Ahmed Shah Masood was followed and respected by thousands
The four Islamic militants, who faced up to 10 years in jail, were sentenced to between two and seven years.
Another man was convicted of separate offences, while two were acquitted.
Mr Masood, a leading anti-Taleban fighter, was blown up in 2001, two days before the 9/11 terror attacks, by two Tunisian men posing as journalists.
Those convicted, all of north African origin, were seized by French police who traced passports found on Mr Masood's killers to a Brussels-based militant cell run by Tarek Maaroufi.
Maaroufi was sentenced to six years in prison by a court in Brussels in 2003.
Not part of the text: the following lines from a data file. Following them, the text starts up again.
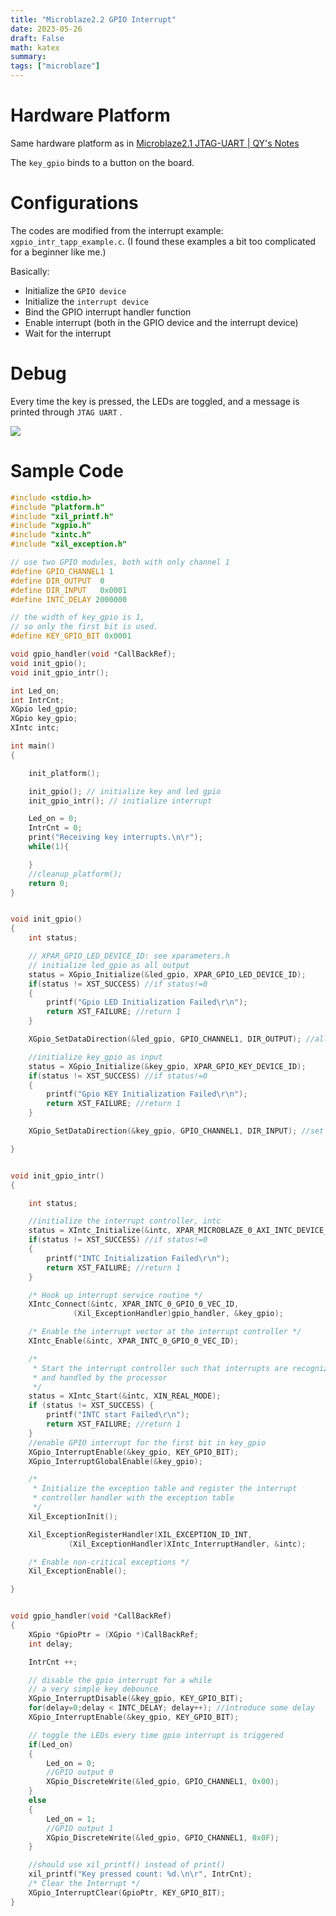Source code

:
 ```yaml
---
title: "Microblaze2.2 GPIO Interrupt"
date: 2023-05-26
draft: False
math: katex
summary: 
tags: ["microblaze"]
---
```








# Hardware Platform
Same hardware platform as in [Microblaze2.1 JTAG-UART | QY's Notes](https://qygong17.github.io/posts/microblaze2.1-jtag-uart/)

The `key_gpio` binds to a button on the board. 

# Configurations
The codes are modified from the interrupt example: `xgpio_intr_tapp_example.c`. (I found these examples a bit too complicated for a beginner like me.) 


Basically: 
- Initialize the `GPIO device`
- Initialize the `interrupt device`
- Bind the GPIO interrupt handler function
- Enable interrupt (both in the GPIO device and the interrupt device)
- Wait for the interrupt

# Debug
Every time the key is pressed, the LEDs are toggled, and a message is printed through `JTAG UART` . 

![](/images/img_2023-05-26.png)


# Sample Code
```C
#include <stdio.h>
#include "platform.h"
#include "xil_printf.h"
#include "xgpio.h"
#include "xintc.h"
#include "xil_exception.h"

// use two GPIO modules, both with only channel 1
#define GPIO_CHANNEL1 1
#define DIR_OUTPUT 	0
#define DIR_INPUT 	0x0001
#define INTC_DELAY 2000000

// the width of key_gpio is 1,
// so only the first bit is used.
#define KEY_GPIO_BIT 0x0001

void gpio_handler(void *CallBackRef);
void init_gpio();
void init_gpio_intr();

int Led_on;
int IntrCnt;
XGpio led_gpio;
XGpio key_gpio;
XIntc intc;

int main()
{

    init_platform();

    init_gpio(); // initialize key and led gpio
    init_gpio_intr(); // initialize interrupt

    Led_on = 0;
    IntrCnt = 0;
    print("Receiving key interrupts.\n\r");
    while(1){

    }
    //cleanup_platform();
    return 0;
}


void init_gpio()
{
	int status;

	// XPAR_GPIO_LED_DEVICE_ID: see xparameters.h
	// initialize led_gpio as all output
	status = XGpio_Initialize(&led_gpio, XPAR_GPIO_LED_DEVICE_ID);
	if(status != XST_SUCCESS) //if status!=0
	{
		printf("Gpio LED Initialization Failed\r\n");
		return XST_FAILURE; //return 1
	}

	XGpio_SetDataDirection(&led_gpio, GPIO_CHANNEL1, DIR_OUTPUT); //all bits as output

	//initialize key_gpio as input
	status = XGpio_Initialize(&key_gpio, XPAR_GPIO_KEY_DEVICE_ID);
	if(status != XST_SUCCESS) //if status!=0
	{
		printf("Gpio KEY Initialization Failed\r\n");
		return XST_FAILURE; //return 1
	}

	XGpio_SetDataDirection(&key_gpio, GPIO_CHANNEL1, DIR_INPUT); //set the last bit as input

}


void init_gpio_intr()
{

	int status;

	//initialize the interrupt controller, intc
	status = XIntc_Initialize(&intc, XPAR_MICROBLAZE_0_AXI_INTC_DEVICE_ID);
	if(status != XST_SUCCESS) //if status!=0
	{
		printf("INTC Initialization Failed\r\n");
		return XST_FAILURE; //return 1
	}

	/* Hook up interrupt service routine */
	XIntc_Connect(&intc, XPAR_INTC_0_GPIO_0_VEC_ID,
		      (Xil_ExceptionHandler)gpio_handler, &key_gpio);

	/* Enable the interrupt vector at the interrupt controller */
	XIntc_Enable(&intc, XPAR_INTC_0_GPIO_0_VEC_ID);

	/*
	 * Start the interrupt controller such that interrupts are recognized
	 * and handled by the processor
	 */
	status = XIntc_Start(&intc, XIN_REAL_MODE);
	if (status != XST_SUCCESS) {
		printf("INTC start Failed\r\n");
		return XST_FAILURE; //return 1
	}
	//enable GPIO interrupt for the first bit in key_gpio
	XGpio_InterruptEnable(&key_gpio, KEY_GPIO_BIT);
	XGpio_InterruptGlobalEnable(&key_gpio);

	/*
	 * Initialize the exception table and register the interrupt
	 * controller handler with the exception table
	 */
	Xil_ExceptionInit();

	Xil_ExceptionRegisterHandler(XIL_EXCEPTION_ID_INT,
			 (Xil_ExceptionHandler)XIntc_InterruptHandler, &intc);

	/* Enable non-critical exceptions */
	Xil_ExceptionEnable();

}


void gpio_handler(void *CallBackRef)
{
	XGpio *GpioPtr = (XGpio *)CallBackRef;
	int delay;

	IntrCnt ++;

	// disable the gpio interrupt for a while
	// a very simple key debounce
	XGpio_InterruptDisable(&key_gpio, KEY_GPIO_BIT);
	for(delay=0;delay < INTC_DELAY; delay++); //introduce some delay
	XGpio_InterruptEnable(&key_gpio, KEY_GPIO_BIT);

	// toggle the LEDs every time gpio interrupt is triggered
	if(Led_on)
	{
		Led_on = 0;
		//GPIO output 0
		XGpio_DiscreteWrite(&led_gpio, GPIO_CHANNEL1, 0x00);
	}
	else
	{
		Led_on = 1;
		//GPIO output 1
		XGpio_DiscreteWrite(&led_gpio, GPIO_CHANNEL1, 0x0F);
	}

	//should use xil_printf() instead of print()
	xil_printf("Key pressed count: %d.\n\r", IntrCnt);
	/* Clear the Interrupt */
	XGpio_InterruptClear(GpioPtr, KEY_GPIO_BIT);
}

```


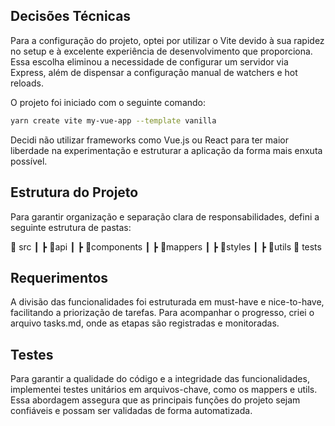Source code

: ## Decisões Técnicas

Para a configuração do projeto, optei por utilizar o Vite devido à sua rapidez no setup e à excelente experiência de desenvolvimento que proporciona. Essa escolha eliminou a necessidade de configurar um servidor via Express, além de dispensar a configuração manual de watchers e hot reloads.

O projeto foi iniciado com o seguinte comando:

```sh
yarn create vite my-vue-app --template vanilla
```

Decidi não utilizar frameworks como Vue.js ou React para ter maior liberdade na experimentação e estruturar a aplicação da forma mais enxuta possível.

## Estrutura do Projeto

Para garantir organização e separação clara de responsabilidades, defini a seguinte estrutura de pastas:

📂 src
┃ ┣ 📂api
┃ ┣ 📂components
┃ ┣ 📂mappers
┃ ┣ 📂styles
┃ ┣ 📂utils
📂 tests

## Requerimentos

A divisão das funcionalidades foi estruturada em must-have e nice-to-have, facilitando a priorização de tarefas. Para acompanhar o progresso, criei o arquivo tasks.md, onde as etapas são registradas e monitoradas.

## Testes

Para garantir a qualidade do código e a integridade das funcionalidades, implementei testes unitários em arquivos-chave, como os mappers e utils. Essa abordagem assegura que as principais funções do projeto sejam confiáveis e possam ser validadas de forma automatizada.
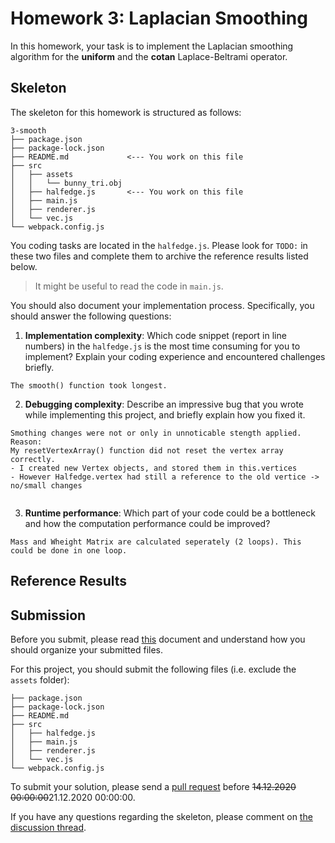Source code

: # Homework 3: Laplacian Smoothing

In this homework, your task is to implement the Laplacian smoothing algorithm
for the **uniform** and the **cotan** Laplace-Beltrami operator.

## Skeleton

The skeleton for this homework is structured as follows:

```
3-smooth
├── package.json
├── package-lock.json
├── README.md             <--- You work on this file
├── src
│   ├── assets
│   │   └── bunny_tri.obj
│   ├── halfedge.js       <--- You work on this file
│   ├── main.js
│   ├── renderer.js
│   └── vec.js
└── webpack.config.js
```

You coding tasks are located in the `halfedge.js`.
Please look for `TODO:` in these two files and complete them to archive
the reference results listed below.

> It might be useful to read the code in `main.js`.

You should also document your implementation process. Specifically, you
should answer the following questions:

1. **Implementation complexity**: Which code snippet (report in line numbers) in the `halfedge.js` is the most time consuming for you to implement? Explain your coding experience and encountered challenges briefly.

```
The smooth() function took longest.
```

2. **Debugging complexity**: Describe an impressive bug that you wrote while implementing this project, and briefly explain how you fixed it.

```
Smothing changes were not or only in unnoticable stength applied.
Reason:
My resetVertexArray() function did not reset the vertex array correctly.
- I created new Vertex objects, and stored them in this.vertices
- However Halfedge.vertex had still a reference to the old vertice -> no/small changes


```

3. **Runtime performance**: Which part of your code could be a bottleneck and how the computation performance could be improved?

```
Mass and Wheight Matrix are calculated seperately (2 loops). This could be done in one loop.
```

## Reference Results


## Submission

Before you submit, please read [this](../README.md) document and understand
how you should organize your submitted files.

For this project, you should submit the following files (i.e. exclude the `assets` folder):

```
├── package.json
├── package-lock.json
├── README.md
├── src
│   ├── halfedge.js
│   ├── main.js
│   ├── renderer.js
│   └── vec.js
└── webpack.config.js
```

To submit your solution, please send a [pull request](https://github.com/mimuc/gp-ws2021/pulls) before ~~14.12.2020 00:00:00~~21.12.2020 00:00:00.

If you have any questions regarding the skeleton, please comment on [the discussion thread](https://github.com/mimuc/gp-ws2021/discussions/3).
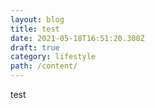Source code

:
 ```yaml
---
layout: blog
title: test
date: 2021-05-18T16:51:20.300Z
draft: true
category: lifestyle
path: /content/
---
```

test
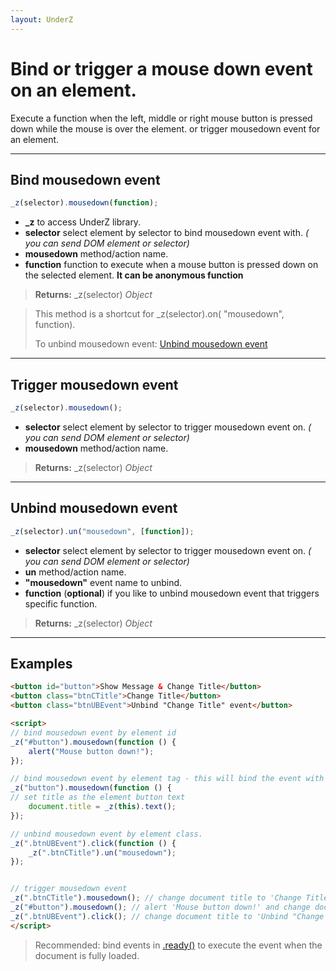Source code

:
 ```yaml
---
layout: UnderZ
---
```

# Bind or trigger a mouse down event on an element.
Execute a function when the left, middle or right mouse button is pressed down while the mouse is over the element. or trigger mousedown event for an element.


***


## Bind mousedown event
```js
_z(selector).mousedown(function);
```

* **_z** to access UnderZ library.
* **selector** select element by selector to bind mousedown event with. _( you can send DOM element or selector)_
* **mousedown** method/action name.
* **function** function to execute when a mouse button is pressed down on the selected element. **It can be anonymous function**

> **Returns:** \_z(selector) _Object_

> This method is a shortcut for _z(selector).on( "mousedown", function).
> 
> To unbind mousedown event: [Unbind mousedown event](https://hlack.github.io/UnderZ/-mousedown()#unbind-mousedown-event)


***


## Trigger mousedown event
```js
_z(selector).mousedown();
```

* **selector** select element by selector to trigger mousedown event on. _( you can send DOM element or selector)_
* **mousedown** method/action name.

> **Returns:** \_z(selector) _Object_


***


## Unbind mousedown event
```js
_z(selector).un("mousedown", [function]);
```

* **selector** select element by selector to trigger mousedown event on. _( you can send DOM element or selector)_
* **un** method/action name.
* **"mousedown"** event name to unbind.
* **function** (**optional**) if you like to unbind mousedown event that triggers specific function.

> **Returns:** \_z(selector) _Object_


***


## Examples

```html
<button id="button">Show Message & Change Title</button>
<button class="btnCTitle">Change Title</button>
<button class="btnUBEvent">Unbind "Change Title" event</button>

<script>
// bind mousedown event by element id
_z("#button").mousedown(function () { 
	alert("Mouse button down!");
});

// bind mousedown event by element tag - this will bind the event with all elements with "button" tag.
_z("button").mousedown(function () { 
// set title as the element button text
	document.title = _z(this).text();
});

// unbind mousedown event by element class.
_z(".btnUBEvent").click(function () {
	_z(".btnCTitle").un("mousedown");
});


// trigger mousedown event
_z(".btnCTitle").mousedown(); // change document title to 'Change Title'
_z("#button").mousedown(); // alert 'Mouse button down!' and change document title to 'Show Message & Change Title'
_z(".btnUBEvent").click(); // change document title to 'Unbind "Change Title" event' and unbind mousedown event on .btnCTitle button
</script>
```

> Recommended: bind events in [.ready()](https://hlack.github.io/UnderZ/-ready()) to execute the event when the document is fully loaded.
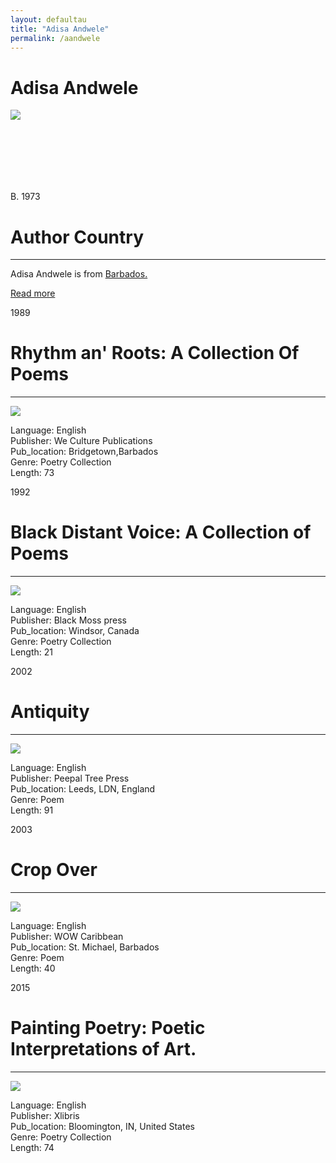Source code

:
 ```yaml
---
layout: defaultau
title: "Adisa Andwele"
permalink: /aandwele
---
```

<!-- partial:index.partial.html -->
<div class="content">
    <h1>Adisa Andwele</h1>
    <div class="quote">
        <div><img src="https://www.peepaltreepress.com/sites/default/files/styles/author_large/public/Adisa%20Andwele%20%28AJA%29.jpg?itok=xfiRikUg" class="logo"></div>
    </div>
    <div class="timeline">
        <div style="padding-bottom:100px;"></div>
        <div class="block">
            <div class="date right"><p class="right"> B. 1973 </p></div>
            <div class="dot"></div>
            <div class="left first">
            <div class="author_country">
                <h1>Author Country</h1><hr>
            <div class="aclocation"><p> Adisa Andwele is from <a href="http://localhost:4000/12">Barbados.</a></p></div>
              <div class="acreadmore">  <a href="https://en.wikipedia.org/wiki/Adisa_Andwele" target="_blank">Read more</a></div>
            </div>
            </div>
        </div>
        <div class="block">
            <div class="date left"><p class="left">1989</p></div>
            <div class="dot"></div>
            <div class="right">
                <h1>Rhythm an' Roots: A Collection Of Poems</h1><hr>
                <p><img src="https://images-na.ssl-images-amazon.com/images/I/51EPIsU9nJL._SX331_BO1,204,203,200_.jpg"></p>
                <p>
                Language: English <br/>
                Publisher: We Culture Publications <br/>
                Pub_location: Bridgetown,Barbados <br/>
                Genre: Poetry Collection <br/>
                Length: 73 <br/>              
                </p>
            </div>
        </div>
        <div class="block">
            <div class="date right"><p class="right">1992</p></div>
            <div class="dot"></div>
            <div class="left">
                <h1>Black Distant Voice: A Collection of Poems</h1><hr>
                <p><img src="https://pbs.twimg.com/media/EIOROMVXsAECwdX.jpg:large"></p>
                <p>
                Language: English <br/>
                Publisher: Black Moss press <br/>
                Pub_location: Windsor, Canada <br/>
                Genre: Poetry Collection <br/>
                Length: 21 <br/>                   
                </p>
            </div>
        </div>
        <div class="block">
            <div class="date left"><p class="left hide">2002</p></div>
            <div class="dot"></div>
            <div class="right hide">
                <h1>Antiquity</h1><hr>
                <p><img src="https://images-na.ssl-images-amazon.com/images/I/51a+6u6Hx4L._SY344_BO1,204,203,200_.jpg"></p>
                <p>
                Language: English <br/>
                Publisher: Peepal Tree Press <br/>
                Pub_location: Leeds, LDN, England <br/>
                Genre: Poem <br/>
                Length: 91 <br/>        
                </p>
            </div>
        </div>
        <div class="block">
            <div class="date right"><p class="right hide">2003</p></div>
            <div class="dot"></div>
            <div class="left hide">
                <h1>Crop Over</h1><hr>
                <p><img src="https://pbs.twimg.com/media/EIOROMVXsAECwdX.jpg:large"></p>
                <p>
                Language: English <br/>
                Publisher: WOW Caribbean <br/>
                Pub_location: St. Michael, Barbados <br/>
                Genre: Poem <br/>
                Length: 40 <br/>                 
                </p>
            </div>
        </div>
        <div class="block">
            <div class="date left"><p class="left">2015</p></div>
            <div class="dot"></div>
            <div class="right">
                <h1>Painting Poetry: Poetic Interpretations of Art.</h1><hr>
                <p><img src="https://imgv2-1-f.scribdassets.com/img/word_document/524037782/original/216x287/a5bc47650c/1638698407?v=1"></p>
                <p>
                Language: English <br/>
                Publisher: Xlibris <br/>
                Pub_location: Bloomington, IN, United States <br/>
                Genre: Poetry Collection <br/>
                Length: 74</p>
            </div>
        </div>
</div>
<!-- partial -->
  <script src='https://cdnjs.cloudflare.com/ajax/libs/jquery/3.1.1/jquery.min.js'></script><script  src="assets/js/authorscript.js"></script>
Mr Masood was a leading general in Afghanistan's anti-Taleban Northern Alliance.
The death of the man revered as the "Lion of the Panjshir Valley" stunned the country's then rebel forces, who were soon called to fight alongside US troops in a campaign against the Taleban in late 2001.
In Paris on Tuesday Adel Tebourski, 41, was handed a six-year sentence after admitting he was a member of an Islamist cell linked to one of the Tunisian killers.
He was accused of changing 30,000 French francs (4,500 euros) into almost $6,000 for Dahmane Abd al-Sattar before he set out on his suicide mission in May 2000.
Frenchman Yousef el-Aouni, 31, received a two-year sentence, while Abderahmane Ameroud, a 27-year-old Algerian, was handed the longest sentence, of seven years.
Another man, 37-year-old Mehrez Azouz, was imprisoned for five years.
A fifth suspect, Khellaf Hammam, 37, was convicted of helping organise paramilitary training for French-based Islamic militants, and was imprisoned for two years.
Two others, Ibrahim Ketta, 38, and Azdine Sayeh, 32, were acquitted.